Task instructions: Locate every line in the material below that has the word "which". Copy each of those lines.

Provided records:
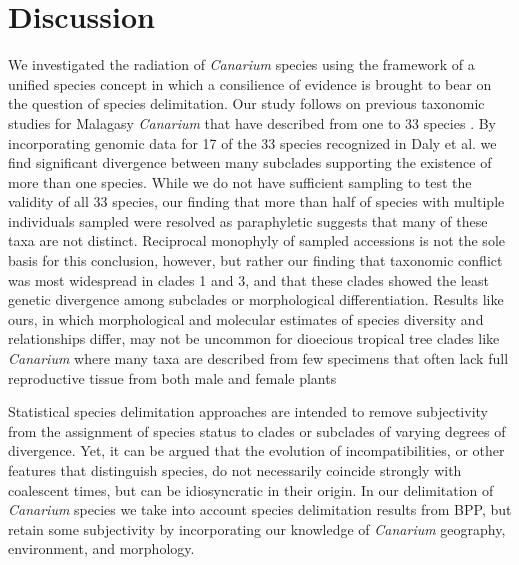 \documentclass[10pt,letterpaper]{article}
\begin{document}
\section*{Discussion}
We investigated the radiation of \emph{Canarium} species using the framework of a unified species concept \cite{de_queiroz_species_2007} in which a consilience of evidence is brought to bear on the question of species delimitation. Our study follows on previous taxonomic studies for Malagasy \emph{Canarium} that have described from one to 33 species \cite{leenhouts_revision_1959,daly_revision_2015}. By incorporating genomic data for 17 of the 33 species recognized in Daly et al. \cite{daly_revision_2015} we find significant divergence between many subclades supporting the existence of more than one species. While we do not have sufficient sampling to test the validity of all 33 species, our finding that more than half of species with multiple individuals sampled were resolved as paraphyletic suggests that many of these taxa are not distinct. Reciprocal monophyly of sampled accessions is not the sole basis for this conclusion, however, but rather our finding that taxonomic conflict was most widespread in clades 1 and 3, and that these clades showed the least genetic divergence among subclades or morphological differentiation. %
Results like ours, in which morphological and molecular estimates of species diversity and relationships differ, may not be uncommon for dioecious tropical tree clades like \emph{Canarium} where many taxa are described from few specimens that often lack full reproductive tissue from both male and female plants

Statistical species delimitation approaches are intended to remove subjectivity from the assignment of species status to clades or subclades of varying degrees of divergence. Yet, it can be argued that the evolution of incompatibilities, or other features that distinguish species, do not necessarily coincide strongly with coalescent times, but can be idiosyncratic in their origin. In our delimitation of \emph{Canarium} species we take into account species delimitation results from BPP, but retain some subjectivity by incorporating our knowledge of \emph{Canarium} geography, environment, and morphology. 
\end{document}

Expected output:
We investigated the radiation of \emph{Canarium} species using the framework of a unified species concept \cite{de_queiroz_species_2007} in which a consilience of evidence is brought to bear on the question of species delimitation. Our study follows on previous taxonomic studies for Malagasy \emph{Canarium} that have described from one to 33 species \cite{leenhouts_revision_1959,daly_revision_2015}. By incorporating genomic data for 17 of the 33 species recognized in Daly et al. \cite{daly_revision_2015} we find significant divergence between many subclades supporting the existence of more than one species. While we do not have sufficient sampling to test the validity of all 33 species, our finding that more than half of species with multiple individuals sampled were resolved as paraphyletic suggests that many of these taxa are not distinct. Reciprocal monophyly of sampled accessions is not the sole basis for this conclusion, however, but rather our finding that taxonomic conflict was most widespread in clades 1 and 3, and that these clades showed the least genetic divergence among subclades or morphological differentiation. %
Results like ours, in which morphological and molecular estimates of species diversity and relationships differ, may not be uncommon for dioecious tropical tree clades like \emph{Canarium} where many taxa are described from few specimens that often lack full reproductive tissue from both male and female plants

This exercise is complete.